President Clinton's broad use of executive orders on a range of issues is prompting a move by some conservatives in Congress to curb the next President's ability to sidestep Capitol Hill.
It's a familiar complaint by lawmakers, who jealously guard their legislative turf: They gripe that Presidents who excessively issue directives are overstepping their authority and making an end run around Congress. Since the adoption of the Constitution, Presidents have been issuing executive orders to declare official U.S. policy or to direct Cabinet officers to take certain actions. George Washington issued the first directives in 1789, including one declaring Thursday, Nov. 26, 1789, as a day of Thanksgiving.
Nothing in the Constitution or in any statute spells out what an executive order or presidential directive is legally permitted to do, according to scholars of executive decision-making. But for members of Congress, the test is quite simple: If a presidential edict looks like a law, acts like a law, and barks like a law, it must be a law-and passing laws is a job for Capitol Hill, not the White House. Conservatives who want legislative guidelines for presidential orders are led by Rep. George W. Gekas, R-Pa., the chairman of the House Judiciary Subcommittee on Commercial and Administrative Law. They are armed with studies by the libertarian Cato Institute and the Congressional Research Service.
"I'm not such a zealous guardian of the legislature that I want to make this a crusade," Gekas said in an interview. But he does want to advance the debate in this session of Congress-even though it would probably not apply until a new President takes office.
President Clinton's choice of subjects on which to issue executive orders seems to have spurred conservatives to try to contain the executive branch. Many of Clinton's critics in Congress believe he has overstepped his bounds by ignoring Capitol Hill too many times. Clinton's defenders respond that he is using his presidential powers properly.
Clinton has issued more than 300 executive orders, but that number is far from a record.
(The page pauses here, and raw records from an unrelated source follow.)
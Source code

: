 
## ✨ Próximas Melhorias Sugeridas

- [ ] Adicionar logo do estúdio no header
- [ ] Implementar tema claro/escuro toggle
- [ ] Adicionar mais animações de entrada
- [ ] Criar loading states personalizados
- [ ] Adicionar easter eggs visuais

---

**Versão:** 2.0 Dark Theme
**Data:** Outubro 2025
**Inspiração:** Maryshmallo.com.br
In the 20th century, nine Presidents-Theodore Roosevelt, William H. Taft, Woodrow Wilson, Warren G. Harding, Calvin Coolidge, Herbert Hoover, Franklin D. Roosevelt, Harry S. Truman, and Dwight D. Eisenhower-each delivered 450 or more executive orders. In recent years, Presidents Richard M. Nixon, Jimmy Carter, and Ronald Reagan were in the 300-plus range; George Bush and Gerald R. Ford fell short of that mark.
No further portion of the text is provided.